A quien no está metido en esto del mundillo de la moto le sonará a desatino la existencia de un vínculo afectivo entre una máquina y su dueño. Por descontado que es un fenómeno que escapa a la lógica, pero ahí está, y este afecto resulta que va en aumento cuanto más tiempo se posee. De ello pueden dar fe miles de moteros enamorados, y moteras, que haberlas haylas. Y si además tenemos en cuenta que la moto es un artefacto donde tienen su asiento todas las incomodidades, apaga y vámonos, aquí hay una anomalía cuyo estudio se le escapó a Freud.


En fin, para despedida hemos elegido, más que nada porque así toca, el Valle de Ibargoiti. No es que seamos malos dueños y le regalemos un suplicio el último día, pero en esta jornada ha circulado por más pistas de tierra que en el resto de su existencia; que conste que ha sido sin conocimiento previo, buscando ciertos señoríos y lugares perdidos de la mano de Dios ubicados en Ibargoiti, y por ello le pedimos perdón, aunque es tan buena que ni nos lo echa en cara.

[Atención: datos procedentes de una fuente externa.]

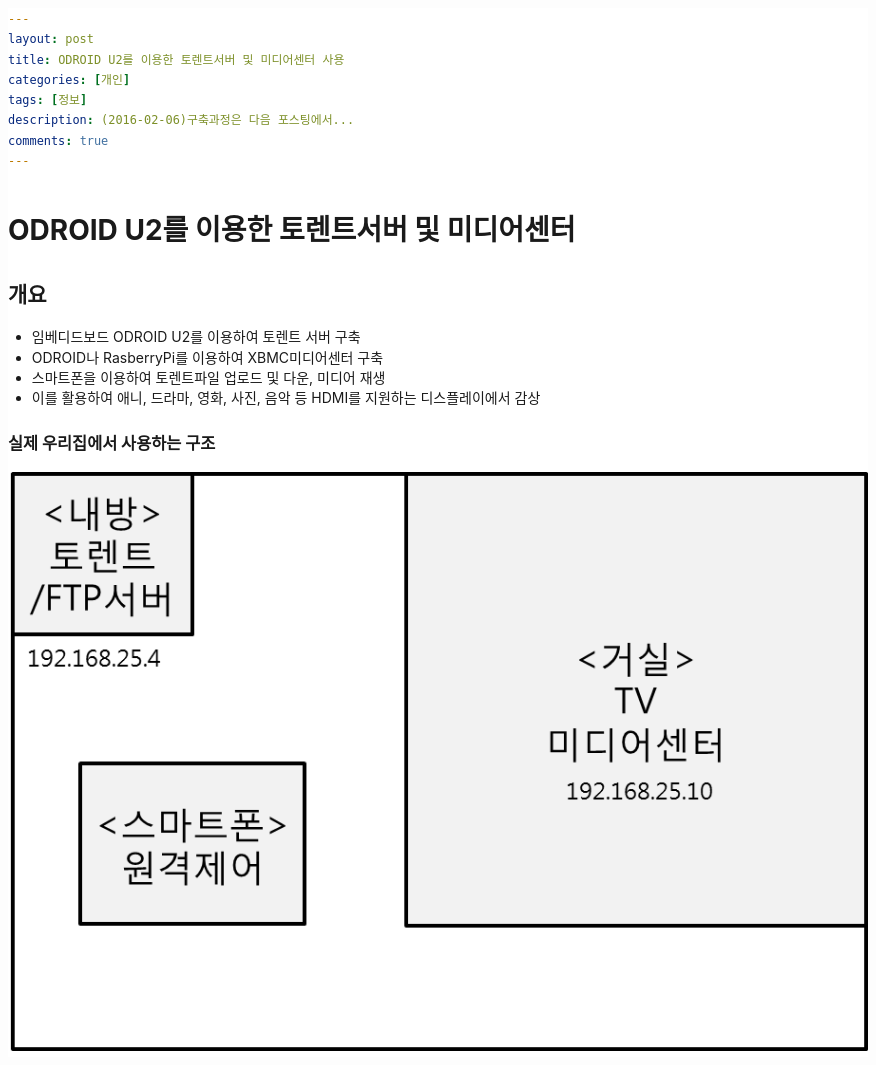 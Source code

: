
 ```yaml
---
layout: post
title: ODROID U2를 이용한 토렌트서버 및 미디어센터 사용
categories: [개인]
tags: [정보]
description: (2016-02-06)구축과정은 다음 포스팅에서...
comments: true
---
```


# ODROID U2를 이용한 토렌트서버 및 미디어센터 

## 개요

- 임베디드보드 ODROID U2를 이용하여 토렌트 서버 구축
- ODROID나 RasberryPi를 이용하여 XBMC미디어센터 구축
- 스마트폰을 이용하여 토렌트파일 업로드 및 다운, 미디어 재생
- 이를 활용하여 애니, 드라마, 영화, 사진, 음악 등 HDMI를 지원하는 디스플레이에서 감상


### 실제 우리집에서 사용하는 구조

<img src="/assets/media/ODROID/struct1.png">

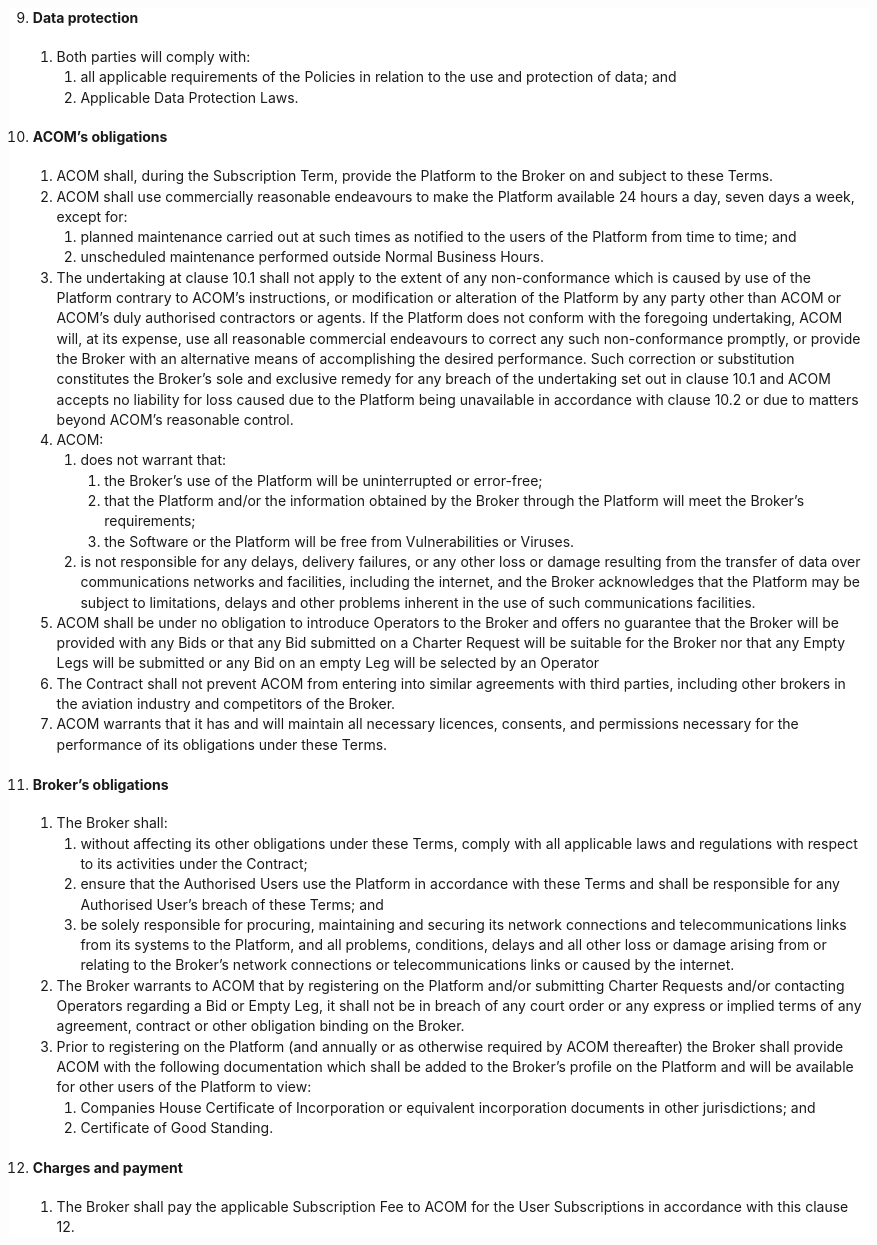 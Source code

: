 9. #### Data protection
   1. Both parties will comply with:
      1. all applicable requirements of the Policies in relation to the use and protection of data; and
      2. Applicable Data Protection Laws.
10. #### ACOM’s obligations
    1. ACOM shall, during the Subscription Term, provide the Platform to the Broker on and subject to these Terms.
    2. ACOM shall use commercially reasonable endeavours to make the Platform available 24 hours a day, seven days a week, except for:
       1. planned maintenance carried out at such times as notified to the users of the Platform from time to time; and
       2. unscheduled maintenance performed outside Normal Business Hours.
    3. The undertaking at clause 10.1 shall not apply to the extent of any non-conformance which is caused by use of the Platform contrary to ACOM’s instructions, or modification or alteration of the Platform by any party other than ACOM or ACOM’s duly authorised contractors or agents. If the Platform does not conform with the foregoing undertaking, ACOM will, at its expense, use all reasonable commercial endeavours to correct any such non-conformance promptly, or provide the Broker with an alternative means of accomplishing the desired performance. Such correction or substitution constitutes the Broker’s sole and exclusive remedy for any breach of the undertaking set out in clause 10.1 and ACOM accepts no liability for loss caused due to the Platform being unavailable in accordance with clause 10.2 or due to matters beyond ACOM’s reasonable control.
    4. ACOM:
       1. does not warrant that:
          1. the Broker’s use of the Platform will be uninterrupted or error-free;
          2. that the Platform and/or the information obtained by the Broker through the Platform will meet the Broker’s requirements;
          3. the Software or the Platform will be free from Vulnerabilities or Viruses.
       2. is not responsible for any delays, delivery failures, or any other loss or damage resulting from the transfer of data over communications networks and facilities, including the internet, and the Broker acknowledges that the Platform may be subject to limitations, delays and other problems inherent in the use of such communications facilities.
    5. ACOM shall be under no obligation to introduce Operators to the Broker and offers no guarantee that the Broker will be provided with any Bids or that any Bid submitted on a Charter Request will be suitable for the Broker nor that any Empty Legs will be submitted or any Bid on an empty Leg will be selected by an Operator
    6. The Contract shall not prevent ACOM from entering into similar agreements with third parties, including other brokers in the aviation industry and competitors of the Broker.
    7. ACOM warrants that it has and will maintain all necessary licences, consents, and permissions necessary for the performance of its obligations under these Terms.
11. #### Broker’s obligations
    1. The Broker shall:
       1. without affecting its other obligations under these Terms, comply with all applicable laws and regulations with respect to its activities under the Contract;
       2. ensure that the Authorised Users use the Platform in accordance with these Terms and shall be responsible for any Authorised User’s breach of these Terms; and
       3. be solely responsible for procuring, maintaining and securing its network connections and telecommunications links from its systems to the Platform, and all problems, conditions, delays and all other loss or damage arising from or relating to the Broker’s network connections or telecommunications links or caused by the internet.
    2. The Broker warrants to ACOM that by registering on the Platform and/or submitting Charter Requests and/or contacting Operators regarding a Bid or Empty Leg, it shall not be in breach of any court order or any express or implied terms of any agreement, contract or other obligation binding on the Broker.
    3. Prior to registering on the Platform (and annually or as otherwise required by ACOM thereafter) the Broker shall provide ACOM with the following documentation which shall be added to the Broker’s profile on the Platform and will be available for other users of the Platform to view:
       1. Companies House Certificate of Incorporation or equivalent incorporation documents in other jurisdictions; and
       2. Certificate of Good Standing.
12. #### Charges and payment
    1. The Broker shall pay the applicable Subscription Fee to ACOM for the User Subscriptions in accordance with this clause 12.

El Valle de Ibargoiti es un territorio que se extiende a la sombra de la colosal mole de la Higa de Monreal, una estribación de la sierra de Alaiz, y está cerrado al sur por la sierra de Izco. Situado a unos 22 kilómetros de Pamplona en dirección sureste, la reciente Autovía del Pirineo A-21 lo atraviesa de parte a parte, desperdigando a ambos lados todos los pueblos que lo integran. El municipio lo componen cuatro concejos: Abínzano, Idocin (donde se ubica el ayuntamiento), Izco y Salinas de Ibargoiti y cinco lugares habitados: Celigueta, Lecáun, Sengáriz, Vesolla y Zabalza de Ibargoiti. Entre todos se reparten una población de alrededor de 250 habitantes.


Nuestra andadura comienza en Salinas de Ibargoiti, pueblo sobre el que la sombra a la que antes nos referíamos se deja caer de manera verdaderamente alargada, pues la majestuosidad de la Higa le usurpa la propiedad del horizonte. En este horizonte truncado, ladera abajo se recorta la silueta del recientemente restaurado palacio de Equisoáin, en esplendor recuperado, tras siglos de abandono apartado de todo. En Salinas hemos coincidido, como muchos domingos en muchos pueblos, con la agitación de salida de misa, animada por unos pocos feligreses mientras departían antes de retirarse a sus aposentos.


Desde Salinas, una pista cementada que parece una espiral nos lleva con dirección sur hasta Zabalza de Ibargoiti, pequeño lugar semidespoblado, en el que las ruinas de su iglesia bien pudieran servir de inspiración para un cuadro romántico. En la torre, una diminuta campana teñida por la corrosión se ha enfrascado en una lucha imposible contra el tiránico verdor de la hiedra, empeñada en condenarla al oscuro olvido.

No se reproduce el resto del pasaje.